Records from a dataset
Start of Block

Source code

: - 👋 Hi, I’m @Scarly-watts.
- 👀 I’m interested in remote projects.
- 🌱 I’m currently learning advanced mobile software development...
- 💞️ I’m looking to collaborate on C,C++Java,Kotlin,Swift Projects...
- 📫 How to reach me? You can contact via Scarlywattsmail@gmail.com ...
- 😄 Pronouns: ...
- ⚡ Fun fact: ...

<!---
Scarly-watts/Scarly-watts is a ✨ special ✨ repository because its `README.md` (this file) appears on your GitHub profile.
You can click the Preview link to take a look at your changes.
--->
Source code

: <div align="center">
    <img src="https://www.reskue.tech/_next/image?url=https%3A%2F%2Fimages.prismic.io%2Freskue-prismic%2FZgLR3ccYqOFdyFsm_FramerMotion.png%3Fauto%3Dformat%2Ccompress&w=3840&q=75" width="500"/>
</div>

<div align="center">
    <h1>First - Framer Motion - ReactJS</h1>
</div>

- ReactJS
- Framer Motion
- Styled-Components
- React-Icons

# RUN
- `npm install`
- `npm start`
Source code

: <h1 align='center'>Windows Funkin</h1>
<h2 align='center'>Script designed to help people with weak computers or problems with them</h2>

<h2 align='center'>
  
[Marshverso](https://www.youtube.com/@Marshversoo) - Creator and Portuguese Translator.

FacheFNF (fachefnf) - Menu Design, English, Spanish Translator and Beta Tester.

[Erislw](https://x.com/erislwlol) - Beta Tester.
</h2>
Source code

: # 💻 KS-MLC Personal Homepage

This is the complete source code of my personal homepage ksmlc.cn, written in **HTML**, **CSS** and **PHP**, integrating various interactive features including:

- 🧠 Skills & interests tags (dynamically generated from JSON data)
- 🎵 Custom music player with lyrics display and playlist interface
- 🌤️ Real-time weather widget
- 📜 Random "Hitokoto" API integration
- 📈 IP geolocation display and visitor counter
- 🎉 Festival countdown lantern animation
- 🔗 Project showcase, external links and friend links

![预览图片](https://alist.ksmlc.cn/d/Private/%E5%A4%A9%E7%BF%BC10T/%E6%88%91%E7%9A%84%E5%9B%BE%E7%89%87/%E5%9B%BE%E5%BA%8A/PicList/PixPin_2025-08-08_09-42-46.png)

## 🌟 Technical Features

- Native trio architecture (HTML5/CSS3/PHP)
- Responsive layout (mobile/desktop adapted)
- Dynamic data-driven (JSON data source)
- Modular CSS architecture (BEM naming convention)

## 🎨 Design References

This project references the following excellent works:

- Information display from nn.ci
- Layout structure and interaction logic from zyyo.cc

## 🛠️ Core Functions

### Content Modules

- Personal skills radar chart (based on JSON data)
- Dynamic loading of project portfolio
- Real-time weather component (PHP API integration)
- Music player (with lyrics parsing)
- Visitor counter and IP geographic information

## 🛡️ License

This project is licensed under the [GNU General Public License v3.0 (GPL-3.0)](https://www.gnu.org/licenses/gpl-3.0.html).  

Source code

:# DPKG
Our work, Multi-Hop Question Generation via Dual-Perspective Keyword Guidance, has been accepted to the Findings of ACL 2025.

End of Block

◆ **Assigned task**:
Only the lines from the beginning of the entries through the line bearing "<h1 align='center'>Windows Funkin</h1>" should be returned, each exactly as written.

◆ **Finished exercise**:
Source code

: - 👋 Hi, I’m @Scarly-watts.
- 👀 I’m interested in remote projects.
- 🌱 I’m currently learning advanced mobile software development...
- 💞️ I’m looking to collaborate on C,C++Java,Kotlin,Swift Projects...
- 📫 How to reach me? You can contact via Scarlywattsmail@gmail.com ...
- 😄 Pronouns: ...
- ⚡ Fun fact: ...

<!---
Scarly-watts/Scarly-watts is a ✨ special ✨ repository because its `README.md` (this file) appears on your GitHub profile.
You can click the Preview link to take a look at your changes.
--->
Source code

: <div align="center">
    <img src="https://www.reskue.tech/_next/image?url=https%3A%2F%2Fimages.prismic.io%2Freskue-prismic%2FZgLR3ccYqOFdyFsm_FramerMotion.png%3Fauto%3Dformat%2Ccompress&w=3840&q=75" width="500"/>
</div>

<div align="center">
    <h1>First - Framer Motion - ReactJS</h1>
</div>

- ReactJS
- Framer Motion
- Styled-Components
- React-Icons

# RUN
- `npm install`
- `npm start`
Source code

: <h1 align='center'>Windows Funkin</h1>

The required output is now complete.